++++ Data for processing

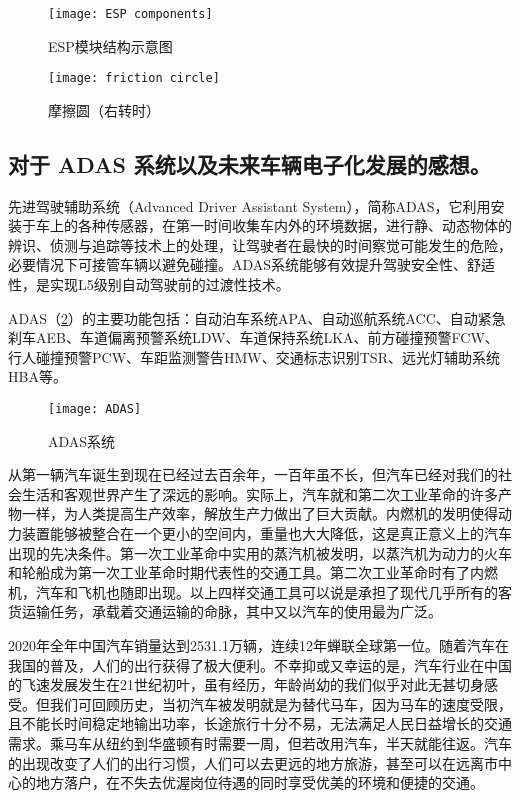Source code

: \documentclass[UTF8]{ctexart}
\numberwithin{figure}{section}
\numberwithin{table}{section}
\begin{document}
\begin{figure}[htbp]
	\centering
	\begin{minipage}[b]{0.59\textwidth}
		\centering
		\texttt{[image: ESP components]}
		\caption{ESP模块结构示意图}
		\label{ESP components}
	\end{minipage}
	\begin{minipage}[b]{0.4\textwidth}
		\centering
		\texttt{[image: friction circle]}
		\caption{摩擦圆（右转时）}
		\label{friction circle}
	\end{minipage}
\end{figure}

\subsection{对于 ADAS 系统以及未来车辆电子化发展的感想。}

先进驾驶辅助系统（Advanced Driver Assistant System），简称ADAS，它利用安装于车上的各种传感器，在第一时间收集车内外的环境数据，进行静、动态物体的辨识、侦测与追踪等技术上的处理，让驾驶者在最快的时间察觉可能发生的危险，必要情况下可接管车辆以避免碰撞。ADAS系统能够有效提升驾驶安全性、舒适性，是实现L5级别自动驾驶前的过渡性技术。

ADAS（\cref{ADAS}）的主要功能包括：自动泊车系统APA、自动巡航系统ACC、自动紧急刹车AEB、车道偏离预警系统LDW、车道保持系统LKA、前方碰撞预警FCW、行人碰撞预警PCW、车距监测警告HMW、交通标志识别TSR、远光灯辅助系统HBA等。

\begin{figure}[htbp]
	\centering
	\begin{minipage}[b]{\textwidth}
		\centering
		\texttt{[image: ADAS]}
		\caption{ADAS系统}
		\label{ADAS}
	\end{minipage}
\end{figure}

从第一辆汽车诞生到现在已经过去百余年，一百年虽不长，但汽车已经对我们的社会生活和客观世界产生了深远的影响。实际上，汽车就和第二次工业革命的许多产物一样，为人类提高生产效率，解放生产力做出了巨大贡献。内燃机的发明使得动力装置能够被整合在一个更小的空间内，重量也大大降低，这是真正意义上的汽车出现的先决条件。第一次工业革命中实用的蒸汽机被发明，以蒸汽机为动力的火车和轮船成为第一次工业革命时期代表性的交通工具。第二次工业革命时有了内燃机，汽车和飞机也随即出现。以上四样交通工具可以说是承担了现代几乎所有的客货运输任务，承载着交通运输的命脉，其中又以汽车的使用最为广泛。

2020年全年中国汽车销量达到2531.1万辆，连续12年蝉联全球第一位。随着汽车在我国的普及，人们的出行获得了极大便利。不幸抑或又幸运的是，汽车行业在中国的飞速发展发生在21世纪初叶，虽有经历，年龄尚幼的我们似乎对此无甚切身感受。但我们可回顾历史，当初汽车被发明就是为替代马车，因为马车的速度受限，且不能长时间稳定地输出功率，长途旅行十分不易，无法满足人民日益增长的交通需求。乘马车从纽约到华盛顿有时需要一周，但若改用汽车，半天就能往返。汽车的出现改变了人们的出行习惯，人们可以去更远的地方旅游，甚至可以在远离市中心的地方落户，在不失去优渥岗位待遇的同时享受优美的环境和便捷的交通。
\end{document}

++++++++

The task: The material above is to be set down exactly, with pictures removed.

Finished task:
Source code

: \documentclass[UTF8]{ctexart}
\numberwithin{figure}{section}
\numberwithin{table}{section}
\begin{document}
\begin{figure}[htbp]
	\centering
	\begin{minipage}[b]{0.59\textwidth}
		\centering
		\texttt{[image: ESP components]}
		\caption{ESP模块结构示意图}
		\label{ESP components}
	\end{minipage}
	\begin{minipage}[b]{0.4\textwidth}
		\centering
		\texttt{[image: friction circle]}
		\caption{摩擦圆（右转时）}
		\label{friction circle}
	\end{minipage}
\end{figure}

\subsection{对于 ADAS 系统以及未来车辆电子化发展的感想。}

先进驾驶辅助系统（Advanced Driver Assistant System），简称ADAS，它利用安装于车上的各种传感器，在第一时间收集车内外的环境数据，进行静、动态物体的辨识、侦测与追踪等技术上的处理，让驾驶者在最快的时间察觉可能发生的危险，必要情况下可接管车辆以避免碰撞。ADAS系统能够有效提升驾驶安全性、舒适性，是实现L5级别自动驾驶前的过渡性技术。

ADAS（\cref{ADAS}）的主要功能包括：自动泊车系统APA、自动巡航系统ACC、自动紧急刹车AEB、车道偏离预警系统LDW、车道保持系统LKA、前方碰撞预警FCW、行人碰撞预警PCW、车距监测警告HMW、交通标志识别TSR、远光灯辅助系统HBA等。

\begin{figure}[htbp]
	\centering
	\begin{minipage}[b]{\textwidth}
		\centering
		\texttt{[image: ADAS]}
		\caption{ADAS系统}
		\label{ADAS}
	\end{minipage}
\end{figure}

从第一辆汽车诞生到现在已经过去百余年，一百年虽不长，但汽车已经对我们的社会生活和客观世界产生了深远的影响。实际上，汽车就和第二次工业革命的许多产物一样，为人类提高生产效率，解放生产力做出了巨大贡献。内燃机的发明使得动力装置能够被整合在一个更小的空间内，重量也大大降低，这是真正意义上的汽车出现的先决条件。第一次工业革命中实用的蒸汽机被发明，以蒸汽机为动力的火车和轮船成为第一次工业革命时期代表性的交通工具。第二次工业革命时有了内燃机，汽车和飞机也随即出现。以上四样交通工具可以说是承担了现代几乎所有的客货运输任务，承载着交通运输的命脉，其中又以汽车的使用最为广泛。

2020年全年中国汽车销量达到2531.1万辆，连续12年蝉联全球第一位。随着汽车在我国的普及，人们的出行获得了极大便利。不幸抑或又幸运的是，汽车行业在中国的飞速发展发生在21世纪初叶，虽有经历，年龄尚幼的我们似乎对此无甚切身感受。但我们可回顾历史，当初汽车被发明就是为替代马车，因为马车的速度受限，且不能长时间稳定地输出功率，长途旅行十分不易，无法满足人民日益增长的交通需求。乘马车从纽约到华盛顿有时需要一周，但若改用汽车，半天就能往返。汽车的出现改变了人们的出行习惯，人们可以去更远的地方旅游，甚至可以在远离市中心的地方落户，在不失去优渥岗位待遇的同时享受优美的环境和便捷的交通。
\end{document}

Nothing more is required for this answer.